Both men's and women's Division I collegiate golf coaches were strongly against a reduction of the collegiate golf season with 83 percent of the men's coaches and 76.71 percent of the women's coaches either disagreeing or strongly disagreeing. Student-athletes took and even stronger stance with 90 percent of men's collegiate golfers and 79.73 percent of women's collegiate golfers disagreeing or strongly disagreeing with the reduction. When asked about the reduction or elimination of fall golf competition, 99 percent of the male student-athletes were against elimination with 91 percent disagreeing or strongly disagreeing with the reduction of the fall season. Among female student-athletes 97.18 percent were against the elimination of the fall season and 83.54 percent were against its reduction. Furthermore, both coaches and student-athletes either disagreed or strongly disagreed to the reduction or elimination of out-of-season, during academic year, weight training and conditioning, summer weight training and conditioning, and foreign tours.

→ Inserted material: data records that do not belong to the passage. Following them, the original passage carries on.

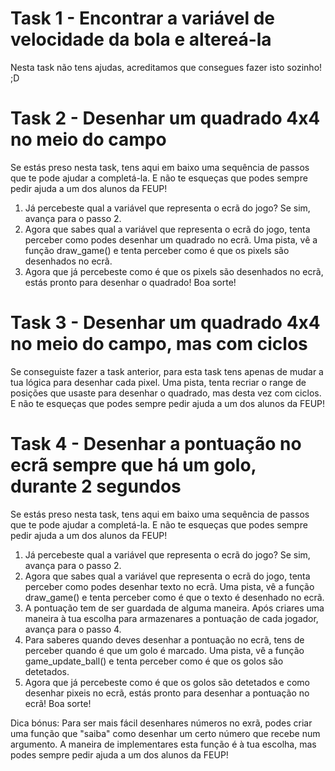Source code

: # Task 1 - Encontrar a variável de velocidade da bola e altereá-la
Nesta task não tens ajudas, acreditamos que consegues fazer isto sozinho! ;D

# Task 2 - Desenhar um quadrado 4x4 no meio do campo
Se estás preso nesta task, tens aqui em baixo uma sequência de passos que te pode ajudar a completá-la. E não te esqueças que podes sempre pedir ajuda a um dos alunos da FEUP!

1. Já percebeste qual a variável que representa o ecrã do jogo? Se sim, avança para o passo 2.
2. Agora que sabes qual a variável que representa o ecrã do jogo, tenta perceber como podes desenhar um quadrado no ecrã. Uma pista, vê a função draw_game() e tenta perceber como é que os pixels são desenhados no ecrã.
3. Agora que já percebeste como é que os pixels são desenhados no ecrã, estás pronto para desenhar o quadrado! Boa sorte!

# Task 3 - Desenhar um quadrado 4x4 no meio do campo, mas com ciclos
Se conseguiste fazer a task anterior, para esta task tens apenas de mudar a tua lógica para desenhar cada pixel. Uma pista, tenta recriar o range de posições que usaste para desenhar o quadrado, mas desta vez com ciclos. E não te esqueças que podes sempre pedir ajuda a um dos alunos da FEUP!

# Task 4 - Desenhar a pontuação no ecrã sempre que há um golo, durante 2 segundos
Se estás preso nesta task, tens aqui em baixo uma sequência de passos que te pode ajudar a completá-la. E não te esqueças que podes sempre pedir ajuda a um dos alunos da FEUP!

1. Já percebeste qual a variável que representa o ecrã do jogo? Se sim, avança para o passo 2.
2. Agora que sabes qual a variável que representa o ecrã do jogo, tenta perceber como podes desenhar texto no ecrã. Uma pista, vê a função draw_game() e tenta perceber como é que o texto é desenhado no ecrã.
3. A pontuação tem de ser guardada de alguma maneira. Após criares uma maneira à tua escolha para armazenares a pontuação de cada jogador, avança para o passo 4.
4. Para saberes quando deves desenhar a pontuação no ecrã, tens de perceber quando é que um golo é marcado. Uma pista, vê a função game_update_ball() e tenta perceber como é que os golos são detetados.
5. Agora que já percebeste como é que os golos são detetados e como desenhar pixeis no ecrã, estás pronto para desenhar a pontuação no ecrã! Boa sorte!

Dica bónus: Para ser mais fácil desenhares números no exrã, podes criar uma função que "saiba" como desenhar um certo número que recebe num argumento. A maneira de implementares esta função é à tua escolha, mas podes sempre pedir ajuda a um dos alunos da FEUP!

Several former collegiate golfers and PGA TOUR professionals have also voiced their concerns over the potential of the possible reduction of the playing and practice season.
"It's wrong to penalize college golfers due to the shortcomings of other sports," said former University of Texas national champion and seven-time PGA TOUR winner Justin Leonard. "The graduation rates and grade-point averages of college golfers are among the best of all sports. There is nothing that needs to be fixed here. Other sports should try and emulate golf."
"My golf experience was enhanced by the team atmosphere of my college years," stated Jay Haas a nine-time winner on TOUR and former Wake Forest All-American Jay Haas. "My two sons now play college golf, and they have the chance to take part in the activities of campus life as non-athlete students do. Taking away the fall portion of the golf tournament season would cause many players to either bypass college entirely, or participate in tournaments away from their college location, which would further isolate them from campus life. Based on our experiences, I don't think that a change is necessary."
"The northern schools have become very competitive with the rest of the regions in collegiate golf and would basically have a five to six week season with very little practice time because of the sporadic weather in the spring," said John Cook, former Ohio State All-American and winner of 11 TOUR events.